Envelop Risk, a company that had a managing general agency (MGA) and data driven approach to providing cyber risk analysis and reinsurance underwriting products has raised a significant $130 million Series B financing led by major investor SoftBank and now targets becoming a risk taker as well.
Envelop Risk was launched in 2018 with experienced reinsurance capital markets executive Jonathan Spry at the helm and a mandate to provide data driven cyber risk analysis and reinsurance products, partnering with risk capital providers to back up its writings.
The company has always seen an opportunity to tap into the capital markets and insurance-linked securities (ILS) appetite for new perils, seeing ILS as a likely future source of cyber reinsurance capacity and we understand there has been some activity there to-date.
Now, the company stands on the verge of being able to significantly expand its business and strategy, thanks to a Series B investment of $130 million led by SoftBank Vision Fund 2.
Envelop Risk said it will expand its proprietary machine-learning and data-driven underwriting activity in London and Bermuda thanks to the funding and also aims to fuel additional growth into new markets globally.
On top of this, Envelop Risk sees an opportunity to take its approach to using advanced technology and data to put some understanding around complex risks and underwrite them and apply them to new and emerging categories of risk as well.
Neil Cunha-Gomes, Investor for SoftBank Investment Advisers, is set to join Envelop Risk’s board of directors and the funding transaction is planned to close in October 2021, subject to shareholder approval.
Envelop already offers cyber reinsurance capacity combined with pricing technology, policy wording, and claims support and partners with cyber technology firms to launch embedded insurance solutions.
The firm has underwritten over $250 million of business since 2018 and claims that its results best industry benchmarks for performance.
While investing to improve its predictive analytics for cyber risk, Envelop also wants to launch new products in adjacent areas of corporate risk over the next year, which will build on its risk production capabilities.
To assist in building capacity for this, Envelop aims to use this capital raise to establish a hybrid balance sheet model, which will allow it to deploy its own risk capital in alignment with existing partners.
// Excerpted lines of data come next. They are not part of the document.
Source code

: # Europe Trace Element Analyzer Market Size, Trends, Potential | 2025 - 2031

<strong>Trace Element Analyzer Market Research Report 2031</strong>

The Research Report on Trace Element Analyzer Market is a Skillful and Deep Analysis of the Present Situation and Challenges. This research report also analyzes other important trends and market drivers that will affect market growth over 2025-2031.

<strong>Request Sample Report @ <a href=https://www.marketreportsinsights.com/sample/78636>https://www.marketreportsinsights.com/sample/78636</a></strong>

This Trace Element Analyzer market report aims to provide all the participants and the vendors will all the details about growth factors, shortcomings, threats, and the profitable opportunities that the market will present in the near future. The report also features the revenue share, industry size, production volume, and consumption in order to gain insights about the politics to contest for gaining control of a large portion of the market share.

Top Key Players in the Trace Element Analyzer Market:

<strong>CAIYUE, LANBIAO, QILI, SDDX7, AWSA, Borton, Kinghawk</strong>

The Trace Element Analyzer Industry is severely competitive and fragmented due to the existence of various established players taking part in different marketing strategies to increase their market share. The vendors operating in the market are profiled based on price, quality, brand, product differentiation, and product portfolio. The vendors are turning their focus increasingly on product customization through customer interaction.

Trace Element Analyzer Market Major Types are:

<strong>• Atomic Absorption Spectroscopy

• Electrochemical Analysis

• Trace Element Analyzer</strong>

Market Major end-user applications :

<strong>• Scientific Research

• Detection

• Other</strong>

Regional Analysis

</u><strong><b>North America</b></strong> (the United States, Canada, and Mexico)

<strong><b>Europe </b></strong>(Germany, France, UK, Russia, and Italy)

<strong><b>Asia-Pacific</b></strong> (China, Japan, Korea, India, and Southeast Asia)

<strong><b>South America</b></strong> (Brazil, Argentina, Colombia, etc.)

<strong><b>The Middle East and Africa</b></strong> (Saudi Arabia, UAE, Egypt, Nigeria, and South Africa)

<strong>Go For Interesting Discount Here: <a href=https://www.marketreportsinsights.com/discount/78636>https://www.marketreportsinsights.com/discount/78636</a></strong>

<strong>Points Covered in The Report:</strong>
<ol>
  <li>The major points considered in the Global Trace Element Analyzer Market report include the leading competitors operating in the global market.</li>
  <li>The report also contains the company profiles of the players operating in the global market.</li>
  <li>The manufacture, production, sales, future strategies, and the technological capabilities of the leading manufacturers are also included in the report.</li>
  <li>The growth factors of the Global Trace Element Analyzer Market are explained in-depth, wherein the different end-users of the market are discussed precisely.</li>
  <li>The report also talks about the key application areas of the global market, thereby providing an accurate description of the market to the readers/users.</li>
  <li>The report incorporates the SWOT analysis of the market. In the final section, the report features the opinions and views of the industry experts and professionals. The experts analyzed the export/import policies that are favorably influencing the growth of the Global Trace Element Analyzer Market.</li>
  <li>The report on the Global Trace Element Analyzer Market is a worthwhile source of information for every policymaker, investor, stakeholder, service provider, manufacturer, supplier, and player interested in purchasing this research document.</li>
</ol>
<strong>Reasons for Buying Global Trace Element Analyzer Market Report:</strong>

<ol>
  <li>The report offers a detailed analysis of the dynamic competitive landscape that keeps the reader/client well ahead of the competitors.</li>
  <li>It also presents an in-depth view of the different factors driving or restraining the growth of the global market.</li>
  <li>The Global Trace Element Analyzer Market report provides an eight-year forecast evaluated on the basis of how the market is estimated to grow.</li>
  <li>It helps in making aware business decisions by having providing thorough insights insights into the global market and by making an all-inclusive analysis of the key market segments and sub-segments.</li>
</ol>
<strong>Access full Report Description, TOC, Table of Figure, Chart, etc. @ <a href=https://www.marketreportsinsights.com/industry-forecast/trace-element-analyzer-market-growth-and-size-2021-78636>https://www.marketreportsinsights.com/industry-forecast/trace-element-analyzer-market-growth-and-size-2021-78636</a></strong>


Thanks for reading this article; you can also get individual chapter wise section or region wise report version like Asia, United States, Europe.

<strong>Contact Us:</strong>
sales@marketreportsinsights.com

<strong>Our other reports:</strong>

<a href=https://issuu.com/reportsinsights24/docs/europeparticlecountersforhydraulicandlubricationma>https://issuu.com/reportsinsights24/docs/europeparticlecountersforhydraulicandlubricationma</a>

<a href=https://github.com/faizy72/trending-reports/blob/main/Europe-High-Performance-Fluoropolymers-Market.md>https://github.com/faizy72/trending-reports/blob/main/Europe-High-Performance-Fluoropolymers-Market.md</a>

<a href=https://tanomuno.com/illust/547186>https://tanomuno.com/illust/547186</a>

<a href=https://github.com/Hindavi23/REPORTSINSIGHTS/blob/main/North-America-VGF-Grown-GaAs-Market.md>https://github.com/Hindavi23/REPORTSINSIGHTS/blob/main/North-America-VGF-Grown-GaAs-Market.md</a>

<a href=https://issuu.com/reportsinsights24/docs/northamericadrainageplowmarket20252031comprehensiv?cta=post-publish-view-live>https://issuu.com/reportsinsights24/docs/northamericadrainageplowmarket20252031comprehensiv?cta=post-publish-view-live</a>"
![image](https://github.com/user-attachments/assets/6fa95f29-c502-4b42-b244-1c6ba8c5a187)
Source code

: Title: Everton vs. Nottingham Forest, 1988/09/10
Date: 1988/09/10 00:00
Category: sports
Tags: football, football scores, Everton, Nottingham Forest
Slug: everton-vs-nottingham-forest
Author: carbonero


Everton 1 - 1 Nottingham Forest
That should also assist in attracting more diverse sources of reinsurance risk capital, including from capital market investors who look for alignment with the underwriting team.
Envelop Risk co-founder and CEO, Jonathan Spry, commented on the news, “We are delighted to have reached such a significant milestone in our funding journey. This transaction will allow us to continue our leadership in data-driven specialty (re)insurance underwriting and will be transformational for our business reach and activity. For the first time Envelop Risk will be able to assume positions in risk capital, which gives us greater alignment with our partners. We are all really excited to work with SoftBank Investment Advisers and together meet the huge opportunities that we see present in emerging and complex risk underwriting.”
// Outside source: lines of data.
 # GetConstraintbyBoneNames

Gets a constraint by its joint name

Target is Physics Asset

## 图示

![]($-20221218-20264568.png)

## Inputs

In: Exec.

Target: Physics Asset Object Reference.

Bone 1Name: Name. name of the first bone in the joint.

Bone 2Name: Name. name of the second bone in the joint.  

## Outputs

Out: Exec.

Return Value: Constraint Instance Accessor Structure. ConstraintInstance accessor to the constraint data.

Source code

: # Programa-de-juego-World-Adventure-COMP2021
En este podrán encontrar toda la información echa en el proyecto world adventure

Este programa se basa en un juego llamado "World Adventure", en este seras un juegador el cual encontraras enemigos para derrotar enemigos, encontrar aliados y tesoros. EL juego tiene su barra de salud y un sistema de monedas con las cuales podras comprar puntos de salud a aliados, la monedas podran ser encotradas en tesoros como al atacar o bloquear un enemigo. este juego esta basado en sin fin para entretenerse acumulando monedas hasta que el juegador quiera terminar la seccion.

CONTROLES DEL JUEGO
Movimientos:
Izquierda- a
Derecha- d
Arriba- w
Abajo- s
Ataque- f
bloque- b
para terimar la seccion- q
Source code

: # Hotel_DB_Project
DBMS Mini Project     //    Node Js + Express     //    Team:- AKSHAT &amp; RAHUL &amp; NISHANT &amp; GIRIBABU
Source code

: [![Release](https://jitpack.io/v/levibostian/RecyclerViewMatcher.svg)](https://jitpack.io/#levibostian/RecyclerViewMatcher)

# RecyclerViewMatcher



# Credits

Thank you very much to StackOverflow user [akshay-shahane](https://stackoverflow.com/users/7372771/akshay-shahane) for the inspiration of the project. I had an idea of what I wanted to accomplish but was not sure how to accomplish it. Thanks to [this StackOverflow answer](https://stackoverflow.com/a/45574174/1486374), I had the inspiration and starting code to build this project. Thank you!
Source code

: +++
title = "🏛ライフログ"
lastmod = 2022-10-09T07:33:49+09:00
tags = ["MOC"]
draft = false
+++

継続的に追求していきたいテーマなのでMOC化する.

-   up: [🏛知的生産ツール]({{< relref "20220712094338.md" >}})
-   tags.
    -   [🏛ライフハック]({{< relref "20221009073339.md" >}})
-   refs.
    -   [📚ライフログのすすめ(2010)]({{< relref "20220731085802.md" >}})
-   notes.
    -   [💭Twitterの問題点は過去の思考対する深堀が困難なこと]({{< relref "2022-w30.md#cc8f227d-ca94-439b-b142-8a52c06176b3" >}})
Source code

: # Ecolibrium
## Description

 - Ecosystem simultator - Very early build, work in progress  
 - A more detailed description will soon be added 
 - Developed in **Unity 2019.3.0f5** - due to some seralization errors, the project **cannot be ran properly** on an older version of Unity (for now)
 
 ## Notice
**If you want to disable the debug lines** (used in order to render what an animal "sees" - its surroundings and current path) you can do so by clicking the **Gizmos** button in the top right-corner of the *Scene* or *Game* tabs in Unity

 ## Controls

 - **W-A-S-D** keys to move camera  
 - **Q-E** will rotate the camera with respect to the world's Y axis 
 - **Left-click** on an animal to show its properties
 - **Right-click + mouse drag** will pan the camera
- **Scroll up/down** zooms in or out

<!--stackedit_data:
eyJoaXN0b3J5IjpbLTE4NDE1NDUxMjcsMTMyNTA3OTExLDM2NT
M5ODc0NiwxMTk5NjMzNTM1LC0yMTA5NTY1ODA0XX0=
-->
Paul Guthrie, Co-founder and COO of Envelop added, “We know that all companies of all sizes will eventually safeguard against increased risk through robust cyber insurance policies. Digital systems have reshaped our world, but they are also vulnerable individually, and as integrated networks. Cyber insurance plays a critical protective role. Envelop deploys capital thoughtfully into the cyber insurance ecosystem, providing assurance that mitigation resources are available immediately upon an attack, so organizations can continue to function in the face of these risks.”
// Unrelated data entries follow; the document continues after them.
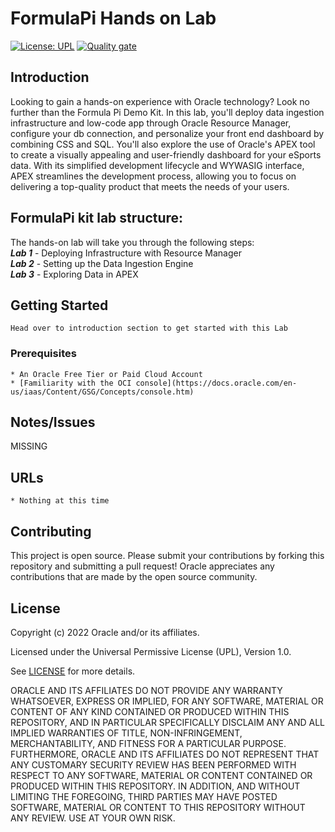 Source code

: # FormulaPi Hands on Lab

[![License: UPL](https://img.shields.io/badge/license-UPL-green)](https://img.shields.io/badge/license-UPL-green) [![Quality gate](https://sonarcloud.io/api/project_badges/quality_gate?project=oracle-devrel_FormulaPi_Lab1_deployment)](https://sonarcloud.io/dashboard?id=oracle-devrel_FormulaPi_Lab1_deployment)

## Introduction
Looking to gain a hands-on experience with Oracle technology? Look no further than the Formula Pi Demo Kit. In this lab, you'll deploy data ingestion infrastructure and low-code app through Oracle Resource Manager, configure your db connection, and personalize your front end dashboard by combining CSS and SQL. You'll also explore the use of Oracle's APEX tool to create a visually appealing and user-friendly dashboard for your eSports data. With its simplified development lifecycle and WYWASIG interface, APEX streamlines the development process, allowing you to focus on delivering a top-quality product that meets the needs of your users.

## FormulaPi kit lab structure:
The hands-on lab will take you through the following steps:  
        ***Lab 1*** - Deploying Infrastructure with Resource Manager  
        ***Lab 2*** - Setting up the Data Ingestion Engine  
        ***Lab 3*** - Exploring Data in APEX  

## Getting Started
    Head over to introduction section to get started with this Lab

### Prerequisites
    * An Oracle Free Tier or Paid Cloud Account
    * [Familiarity with the OCI console](https://docs.oracle.com/en-us/iaas/Content/GSG/Concepts/console.htm)

## Notes/Issues
MISSING

## URLs
    * Nothing at this time

## Contributing
This project is open source.  Please submit your contributions by forking this repository and submitting a pull request!  Oracle appreciates any contributions that are made by the open source community.

## License
Copyright (c) 2022 Oracle and/or its affiliates.

Licensed under the Universal Permissive License (UPL), Version 1.0.

See [LICENSE](LICENSE) for more details.

ORACLE AND ITS AFFILIATES DO NOT PROVIDE ANY WARRANTY WHATSOEVER, EXPRESS OR IMPLIED, FOR ANY SOFTWARE, MATERIAL OR CONTENT OF ANY KIND CONTAINED OR PRODUCED WITHIN THIS REPOSITORY, AND IN PARTICULAR SPECIFICALLY DISCLAIM ANY AND ALL IMPLIED WARRANTIES OF TITLE, NON-INFRINGEMENT, MERCHANTABILITY, AND FITNESS FOR A PARTICULAR PURPOSE.  FURTHERMORE, ORACLE AND ITS AFFILIATES DO NOT REPRESENT THAT ANY CUSTOMARY SECURITY REVIEW HAS BEEN PERFORMED WITH RESPECT TO ANY SOFTWARE, MATERIAL OR CONTENT CONTAINED OR PRODUCED WITHIN THIS REPOSITORY. IN ADDITION, AND WITHOUT LIMITING THE FOREGOING, THIRD PARTIES MAY HAVE POSTED SOFTWARE, MATERIAL OR CONTENT TO THIS REPOSITORY WITHOUT ANY REVIEW. USE AT YOUR OWN RISK.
Karol Niewiadomski, Senior Investor for SoftBank Investment Advisers, also said, “While companies all over the world are improving their digital preparedness, the cyber threat landscape continues to evolve at a rapid rate. We believe Envelop Risk has developed a proprietary data-driven approach to meet this threat through an enhanced level of protection that directly translates to lower loss ratios. We’re pleased to partner with Envelop Risk in its journey to enable risk capital and provide much needed capacity to the nascent cyber risk market.”
It’s good to see a company like Envelop Risk having success, as the firm is putting technological expertise to work to make risk more understandable to underwrite, while leveraging on business models that help to keep its capacity efficient and distribute risk broadly.
Even with a hybrid approach, the originate to distribute model is likely to continue, with Envelop partnering to bring quality risks to capital providers looking for access to returns from risks such as cyber.
The way Envelop analyses and writes its business, as well as the capital market expertise the company has, make it a prime candidate for being able to launch an ILS fund, or product, to attract third-party investor capital to support its growth.